• Saved entries:
- - - -

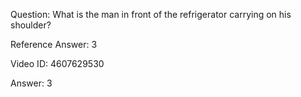 Question: What is the man in front of the refrigerator carrying on his shoulder?

Reference Answer: 3

Video ID: 4607629530

Answer: 3

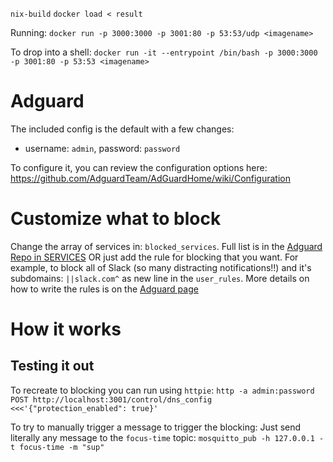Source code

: `nix-build`
`docker load < result`

Running:
`docker run -p 3000:3000 -p 3001:80 -p 53:53/udp <imagename>`

To drop into a shell:
`docker run -it --entrypoint /bin/bash -p 3000:3000 -p 3001:80 -p 53:53 <imagename>`

# Adguard

The included config is the default with a few changes:
- username: `admin`, password: `password`

To configure it, you can review the configuration options here: https://github.com/AdguardTeam/AdGuardHome/wiki/Configuration

# Customize what to block
Change the array of services in: `blocked_services`. Full list is in the [Adguard Repo in SERVICES](https://github.com/AdguardTeam/AdGuardHome/blob/master/client/src/helpers/constants.js)
OR
just add the rule for blocking that you want. For example, to block all of Slack (so many distracting notifications!!) and it's subdomains: `||slack.com^` as new line in the `user_rules`. More details on how to write the rules is on the [Adguard page](https://github.com/AdguardTeam/AdGuardHome/wiki/Hosts-Blocklists#adblock-style)

# How it works

## Testing it out 
To recreate to blocking you can run using `httpie`: `http -a admin:password POST http://localhost:3001/control/dns_config <<<'{"protection_enabled": true}'`

To try to manually trigger a message to trigger the blocking: Just send literally any message to the `focus-time` topic:
`mosquitto_pub -h 127.0.0.1 -t focus-time -m "sup"`

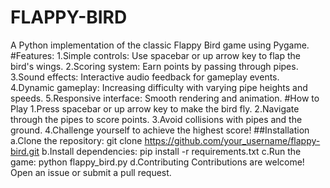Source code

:# FLAPPY-BIRD
A Python implementation of the classic Flappy Bird game using Pygame.
#Features:
1.Simple controls: Use spacebar or up arrow key to flap the bird's wings.
2.Scoring system: Earn points by passing through pipes.
3.Sound effects: Interactive audio feedback for gameplay events.
4.Dynamic gameplay: Increasing difficulty with varying pipe heights and speeds.
5.Responsive interface: Smooth rendering and animation.
#How to Play
1.Press spacebar or up arrow key to make the bird fly.
2.Navigate through the pipes to score points.
3.Avoid collisions with pipes and the ground.
4.Challenge yourself to achieve the highest score!
##Installation
a.Clone the repository: git clone https://github.com/your_username/flappy-bird.git
b.Install dependencies: pip install -r requirements.txt
c.Run the game: python flappy_bird.py
d.Contributing
Contributions are welcome! Open an issue or submit a pull request.
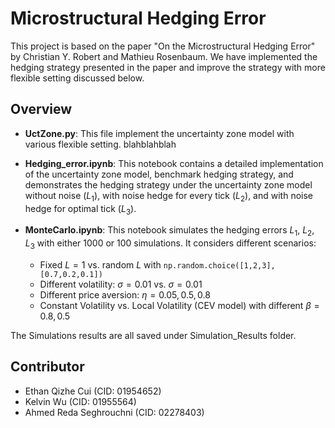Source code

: # Microstructural Hedging Error

This project is based on the paper "On the Microstructural Hedging Error" by Christian Y. Robert and Mathieu Rosenbaum. We have implemented the hedging strategy presented in the paper and improve the strategy with more flexible setting discussed below.

## Overview
- **UctZone.py**: This file implement the uncertainty zone model with various flexible setting. blahblahblah

- **Hedging_error.ipynb**: This notebook contains a detailed implementation of the uncertainty zone model, benchmark hedging strategy, and demonstrates the hedging strategy under the uncertainty zone model without noise ($L_1$), with noise hedge for every tick ($L_2$), and with noise hedge for optimal tick ($L_3$).

- **MonteCarlo.ipynb**: This notebook simulates the hedging errors $L_1$, $L_2$, $L_3$ with either 1000 or 100 simulations. It considers different scenarios:
  - Fixed $L = 1$ vs. random $L$ with `np.random.choice([1,2,3],[0.7,0.2,0.1])`
  - Different volatility: $\sigma = 0.01$ vs. $\sigma = 0.01$
  - Different price aversion: $\eta = 0.05, 0.5, 0.8$
  - Constant Volatility vs. Local Volatility (CEV model) with different $\beta = 0.8, 0.5$

The Simulations results are all saved under Simulation_Results folder.

## Contributor
- Ethan Qizhe Cui (CID: 01954652)
- Kelvin Wu (CID: 01955564)
- Ahmed Reda Seghrouchni (CID: 02278403)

- - - -

• Your goal:
From the entries, copy every line in which the string "pipes" can be found.

• Your solution:
2.Scoring system: Earn points by passing through pipes.
2.Navigate through the pipes to score points.
3.Avoid collisions with pipes and the ground.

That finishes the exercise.